Death Cab For Cutie – ‘Kintsugi’

Album / Warner / 30.03.2015
Pop

Des huit albums que compte désormais la discographie de Death Cab For Cutie, celui-ci n’aura pas été le plus facile à accoucher. En effet, passé par plus de bas que de hauts ces derniers mois, le groupe ne pouvait finalement trouver meilleure métaphore que ‘Kintsugi’ (méthode japonaise consistant à réparer les céramiques cassées avec de l’or pour souligner les fêlures plutôt que de les dissimuler) pour illustrer tout le mal qu’il a eu à venir à bout d’un opus marquant un tournant dans sa carrière. Surtout parce qu’il restera à jamais le premier confié à un autre producteur que Chris Walla, guitariste et multi-instrumentaliste originel ayant décidé de décliner cette partie du job, puis de vaquer définitivement à ses propres occupations dès la sortie du studio.

C’est donc chez Rich Costey (Franz Ferdinand, Muse, Interpol) que Gibbard, Walla et leurs acolytes ont trouvé des épaules assez larges pour reprendre le flambeau, et l’occasion de changer leur méthode de travail. Pour la première fois de leur histoire, tous ont contribué à la composition, à coups de jams en studio, pour permettre à leur nouveau collaborateur de tirer le meilleur d’un groupe qui se connait par coeur, mais aussi pour capturer la spontanéité du live. En atteste notamment ‘The Ghosts Of Beverly Drive’, né d’un enregistrement de vingt minutes capturé sur seulement… deux pistes.

Pour le reste, ‘Kintsugi’ est sans surprise une nouvelle éruption pop riche en arrangements (‘No Room In Frame’, ‘Everything’s a Ceiling’), ou les guitares reprennent le dessus sur les synthétiseurs et machines, ou les mélodies dont Ben Gibbard s’est fait maître caressent dans le sens du poil. Frappé de son écriture à la fois autobiographique et sujette à interprétations, l’album voit encore le frontman se livrer sans retenue, par respect pour des fans qui chaque fois viennent chercher chez lui une façon unique d’aborder les thèmes sentimentaux (‘Little Wanderer’), et malgré son divorce médiatisé avec Zooey Deschanel (‘Black Sun’) qui aurait pu l’amener à censurer sa copie.

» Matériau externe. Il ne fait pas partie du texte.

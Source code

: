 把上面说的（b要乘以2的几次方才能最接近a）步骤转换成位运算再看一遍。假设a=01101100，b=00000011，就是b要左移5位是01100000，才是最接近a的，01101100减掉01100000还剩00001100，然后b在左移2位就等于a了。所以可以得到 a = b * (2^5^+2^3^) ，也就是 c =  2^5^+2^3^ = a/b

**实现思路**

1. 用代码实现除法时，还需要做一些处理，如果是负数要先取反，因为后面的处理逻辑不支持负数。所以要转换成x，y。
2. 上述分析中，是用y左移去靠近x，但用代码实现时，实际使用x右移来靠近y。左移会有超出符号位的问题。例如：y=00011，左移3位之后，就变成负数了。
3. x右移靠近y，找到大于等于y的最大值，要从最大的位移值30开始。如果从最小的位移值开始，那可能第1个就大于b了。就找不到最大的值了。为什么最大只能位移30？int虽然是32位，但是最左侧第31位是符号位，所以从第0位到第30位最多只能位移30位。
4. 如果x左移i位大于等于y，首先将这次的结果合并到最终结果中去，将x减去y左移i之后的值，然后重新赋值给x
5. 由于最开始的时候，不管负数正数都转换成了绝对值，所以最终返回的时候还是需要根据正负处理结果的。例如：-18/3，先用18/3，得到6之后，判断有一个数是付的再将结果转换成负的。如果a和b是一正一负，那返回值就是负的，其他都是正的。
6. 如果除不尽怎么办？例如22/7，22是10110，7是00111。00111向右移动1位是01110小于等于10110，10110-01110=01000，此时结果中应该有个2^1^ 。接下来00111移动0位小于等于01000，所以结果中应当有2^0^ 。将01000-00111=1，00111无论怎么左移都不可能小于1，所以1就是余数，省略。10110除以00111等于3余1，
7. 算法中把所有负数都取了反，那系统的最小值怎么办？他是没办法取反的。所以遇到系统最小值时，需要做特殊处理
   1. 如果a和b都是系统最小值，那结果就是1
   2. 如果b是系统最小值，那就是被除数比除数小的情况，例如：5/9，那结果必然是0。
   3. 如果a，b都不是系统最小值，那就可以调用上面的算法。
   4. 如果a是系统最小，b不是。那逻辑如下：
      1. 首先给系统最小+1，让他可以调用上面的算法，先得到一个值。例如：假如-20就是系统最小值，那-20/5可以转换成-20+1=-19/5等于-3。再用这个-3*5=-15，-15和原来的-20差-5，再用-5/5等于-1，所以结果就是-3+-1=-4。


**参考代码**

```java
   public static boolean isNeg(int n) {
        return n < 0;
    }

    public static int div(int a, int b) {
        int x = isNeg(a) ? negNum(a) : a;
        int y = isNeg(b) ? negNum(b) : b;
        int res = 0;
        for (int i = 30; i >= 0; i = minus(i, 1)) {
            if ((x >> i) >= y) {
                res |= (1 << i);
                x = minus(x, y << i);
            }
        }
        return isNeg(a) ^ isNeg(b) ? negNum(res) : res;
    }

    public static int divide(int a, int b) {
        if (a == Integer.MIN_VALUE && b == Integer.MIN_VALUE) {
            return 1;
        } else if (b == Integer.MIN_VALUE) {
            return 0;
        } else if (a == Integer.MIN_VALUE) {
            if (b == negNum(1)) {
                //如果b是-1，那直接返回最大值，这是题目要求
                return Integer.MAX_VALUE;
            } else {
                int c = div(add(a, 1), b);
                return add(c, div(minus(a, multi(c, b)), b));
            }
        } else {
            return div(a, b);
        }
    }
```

Déjà en pleine tempête, il ne fallait pas non plus attendre de Death Cab For Cutie qu’il innove et se prive ainsi du peu de confort qu’il lui restait. L’album se partage donc entre ballades mélancoliques (‘You’ve Haunted Me All Your Life’, ‘Binary Sea’, ‘Hold No Guns’ que Gibbard aurait pu faire figurer à son album solo) et hymnes pop qui trouveront incontestablement quelques ondes pour les accueillir outre Atlantique (‘Good Help (Is So Hard to Find)’, ‘El Dorado’). Sans compter sur le fidèle public du groupe qui trouvera en ‘Kintsugi’ une nouvelle justification de son affection parfois démesurée.